A conversation with a friend alerted me to the situation regarding the proliferation of gated communities in the US (and elsewhere), in particular, large gated communities
Even in relatively small gated communities there are strict rules regarding what you can and cannot do, items such as the mowing of lawns, house maintenance, parking of cars, access, security requirements and so on. And, the rules seem to become more intrusive as the wealth increases.
Within these communities live the wealthy and privileged, those who likely value their individual rights, resent the intrusion of the state and the paying of (what they see as) excessive taxes. They have chosen to opt out of the day to day happenings that influence the lives of the majority of people so as to create a miniature world of their own.
Curiously, a large number of US citizens actively work to ‘minimise the intrusion of the state into their daily lives’ while, at the same time willingly submitting to gated community contractual arrangements that allow for very close intrusion into their everyday living.
These communities comprise like-minded people who have agreed to operate in a certain way for the greater good of the whole community – they enter into a sort of social contract.

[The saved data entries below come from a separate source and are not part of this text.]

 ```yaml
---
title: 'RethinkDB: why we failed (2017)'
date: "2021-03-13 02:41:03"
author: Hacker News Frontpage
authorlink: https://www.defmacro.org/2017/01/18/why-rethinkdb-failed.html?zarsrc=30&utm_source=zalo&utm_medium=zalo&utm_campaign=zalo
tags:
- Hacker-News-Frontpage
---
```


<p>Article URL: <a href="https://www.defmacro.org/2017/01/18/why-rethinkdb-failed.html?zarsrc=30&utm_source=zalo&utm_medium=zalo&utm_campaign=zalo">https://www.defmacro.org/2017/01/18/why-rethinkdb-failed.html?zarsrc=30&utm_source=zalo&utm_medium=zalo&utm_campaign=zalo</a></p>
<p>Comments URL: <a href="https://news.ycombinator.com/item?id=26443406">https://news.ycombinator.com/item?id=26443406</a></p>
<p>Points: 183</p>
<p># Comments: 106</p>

So, what do they see as the difficulty in applying the same concept on a grander scale?
Perhaps these communities could be expanded to include a group of people willingly occupying a country in which everyone agrees to abide by a set of rules that offer security, comfort and shared resources for everyone in exchange for the agreed loss of some personal freedoms.

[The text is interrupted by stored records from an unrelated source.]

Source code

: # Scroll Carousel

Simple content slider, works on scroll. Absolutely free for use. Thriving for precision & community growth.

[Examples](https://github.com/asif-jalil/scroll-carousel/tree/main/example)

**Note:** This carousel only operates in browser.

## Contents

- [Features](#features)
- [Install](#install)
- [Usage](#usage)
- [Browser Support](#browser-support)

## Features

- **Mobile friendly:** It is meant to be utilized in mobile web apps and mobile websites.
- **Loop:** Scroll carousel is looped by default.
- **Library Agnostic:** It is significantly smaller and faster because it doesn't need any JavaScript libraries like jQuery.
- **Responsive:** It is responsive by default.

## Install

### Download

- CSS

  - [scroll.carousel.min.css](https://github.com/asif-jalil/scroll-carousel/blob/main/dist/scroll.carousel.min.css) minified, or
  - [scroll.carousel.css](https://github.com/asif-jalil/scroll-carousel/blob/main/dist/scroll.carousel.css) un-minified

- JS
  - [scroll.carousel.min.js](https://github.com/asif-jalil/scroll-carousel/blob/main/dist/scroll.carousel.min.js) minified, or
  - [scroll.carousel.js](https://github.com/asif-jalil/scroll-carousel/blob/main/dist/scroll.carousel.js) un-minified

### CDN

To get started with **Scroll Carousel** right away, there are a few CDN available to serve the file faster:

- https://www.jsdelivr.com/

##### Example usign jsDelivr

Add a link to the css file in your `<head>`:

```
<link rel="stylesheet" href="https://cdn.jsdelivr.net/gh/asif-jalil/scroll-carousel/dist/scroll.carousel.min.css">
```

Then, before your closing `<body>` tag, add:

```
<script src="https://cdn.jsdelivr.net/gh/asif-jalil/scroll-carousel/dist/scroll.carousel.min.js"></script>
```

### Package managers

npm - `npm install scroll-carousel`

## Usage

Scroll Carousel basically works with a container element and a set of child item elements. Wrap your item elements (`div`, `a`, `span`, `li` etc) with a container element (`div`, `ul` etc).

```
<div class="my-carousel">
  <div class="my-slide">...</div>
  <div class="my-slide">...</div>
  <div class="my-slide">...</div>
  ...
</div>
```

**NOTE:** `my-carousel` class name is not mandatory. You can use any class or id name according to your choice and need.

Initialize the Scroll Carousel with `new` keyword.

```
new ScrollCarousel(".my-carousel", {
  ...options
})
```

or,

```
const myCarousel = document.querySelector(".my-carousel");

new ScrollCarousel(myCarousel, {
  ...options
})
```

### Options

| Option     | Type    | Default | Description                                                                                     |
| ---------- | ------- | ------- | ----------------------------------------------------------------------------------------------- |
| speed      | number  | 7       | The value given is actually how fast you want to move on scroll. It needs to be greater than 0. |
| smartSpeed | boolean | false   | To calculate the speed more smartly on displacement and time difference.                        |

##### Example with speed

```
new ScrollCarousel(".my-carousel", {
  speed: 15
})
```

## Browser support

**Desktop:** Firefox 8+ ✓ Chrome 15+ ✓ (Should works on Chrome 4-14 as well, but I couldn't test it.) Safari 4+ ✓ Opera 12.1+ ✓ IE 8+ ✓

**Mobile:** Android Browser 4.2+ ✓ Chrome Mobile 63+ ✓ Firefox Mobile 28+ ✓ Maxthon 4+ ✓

Gated communities, coupled with private health care, private security, and the occupants’ desire to pay the least possible in the way of taxes are an expression of people opting out of their obligation to the wider community in terms of providing health care, roading, security, parks, inter-state highways and other facilities that benefit everyone – including themselves!
In short, people living in gated communities are eating away at the underpinnings of civil society.